TRY IT:
Would you reproduce, word for word, only the lines running from the top of the data through the line containing "Természetesen leggyakrabban egész", and none of the pictures?

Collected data
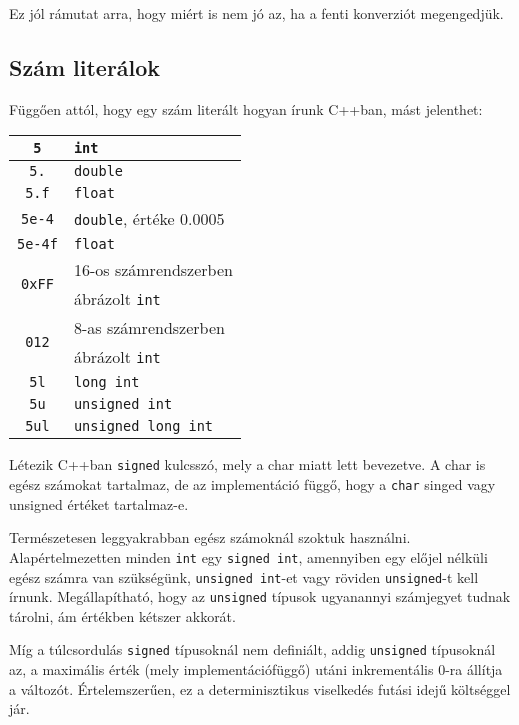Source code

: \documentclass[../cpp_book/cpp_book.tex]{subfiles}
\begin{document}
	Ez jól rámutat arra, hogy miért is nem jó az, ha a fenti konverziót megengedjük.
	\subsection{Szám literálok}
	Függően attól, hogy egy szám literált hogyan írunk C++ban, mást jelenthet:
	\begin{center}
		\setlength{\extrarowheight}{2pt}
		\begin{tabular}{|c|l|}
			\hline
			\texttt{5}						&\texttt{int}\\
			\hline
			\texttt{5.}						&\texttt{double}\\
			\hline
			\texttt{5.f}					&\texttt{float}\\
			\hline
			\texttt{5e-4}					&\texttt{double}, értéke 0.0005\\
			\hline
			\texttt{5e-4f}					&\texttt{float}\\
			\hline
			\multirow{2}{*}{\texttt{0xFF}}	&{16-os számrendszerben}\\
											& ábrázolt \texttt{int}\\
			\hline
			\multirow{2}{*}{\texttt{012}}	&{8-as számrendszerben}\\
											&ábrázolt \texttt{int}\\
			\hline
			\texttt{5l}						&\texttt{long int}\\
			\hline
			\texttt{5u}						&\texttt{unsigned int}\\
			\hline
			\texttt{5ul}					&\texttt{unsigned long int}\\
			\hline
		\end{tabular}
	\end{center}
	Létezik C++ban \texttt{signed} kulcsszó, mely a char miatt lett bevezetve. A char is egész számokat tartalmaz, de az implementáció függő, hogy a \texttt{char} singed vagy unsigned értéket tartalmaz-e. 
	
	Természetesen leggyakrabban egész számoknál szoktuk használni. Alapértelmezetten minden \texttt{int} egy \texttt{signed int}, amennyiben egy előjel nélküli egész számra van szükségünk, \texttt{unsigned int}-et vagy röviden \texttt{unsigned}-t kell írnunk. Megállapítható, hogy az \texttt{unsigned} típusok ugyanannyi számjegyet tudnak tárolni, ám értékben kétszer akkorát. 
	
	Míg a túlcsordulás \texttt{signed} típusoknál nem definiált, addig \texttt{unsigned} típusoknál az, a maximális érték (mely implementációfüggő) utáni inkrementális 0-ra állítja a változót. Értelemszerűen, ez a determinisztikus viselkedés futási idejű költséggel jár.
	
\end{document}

ANSWER BELOW:
Source code

: \documentclass[../cpp_book/cpp_book.tex]{subfiles}
\begin{document}
	Ez jól rámutat arra, hogy miért is nem jó az, ha a fenti konverziót megengedjük.
	\subsection{Szám literálok}
	Függően attól, hogy egy szám literált hogyan írunk C++ban, mást jelenthet:
	\begin{center}
		\setlength{\extrarowheight}{2pt}
		\begin{tabular}{|c|l|}
			\hline
			\texttt{5}						&\texttt{int}\\
			\hline
			\texttt{5.}						&\texttt{double}\\
			\hline
			\texttt{5.f}					&\texttt{float}\\
			\hline
			\texttt{5e-4}					&\texttt{double}, értéke 0.0005\\
			\hline
			\texttt{5e-4f}					&\texttt{float}\\
			\hline
			\multirow{2}{*}{\texttt{0xFF}}	&{16-os számrendszerben}\\
											& ábrázolt \texttt{int}\\
			\hline
			\multirow{2}{*}{\texttt{012}}	&{8-as számrendszerben}\\
											&ábrázolt \texttt{int}\\
			\hline
			\texttt{5l}						&\texttt{long int}\\
			\hline
			\texttt{5u}						&\texttt{unsigned int}\\
			\hline
			\texttt{5ul}					&\texttt{unsigned long int}\\
			\hline
		\end{tabular}
	\end{center}
	Létezik C++ban \texttt{signed} kulcsszó, mely a char miatt lett bevezetve. A char is egész számokat tartalmaz, de az implementáció függő, hogy a \texttt{char} singed vagy unsigned értéket tartalmaz-e. 
	
	Természetesen leggyakrabban egész számoknál szoktuk használni. Alapértelmezetten minden \texttt{int} egy \texttt{signed int}, amennyiben egy előjel nélküli egész számra van szükségünk, \texttt{unsigned int}-et vagy röviden \texttt{unsigned}-t kell írnunk. Megállapítható, hogy az \texttt{unsigned} típusok ugyanannyi számjegyet tudnak tárolni, ám értékben kétszer akkorát. 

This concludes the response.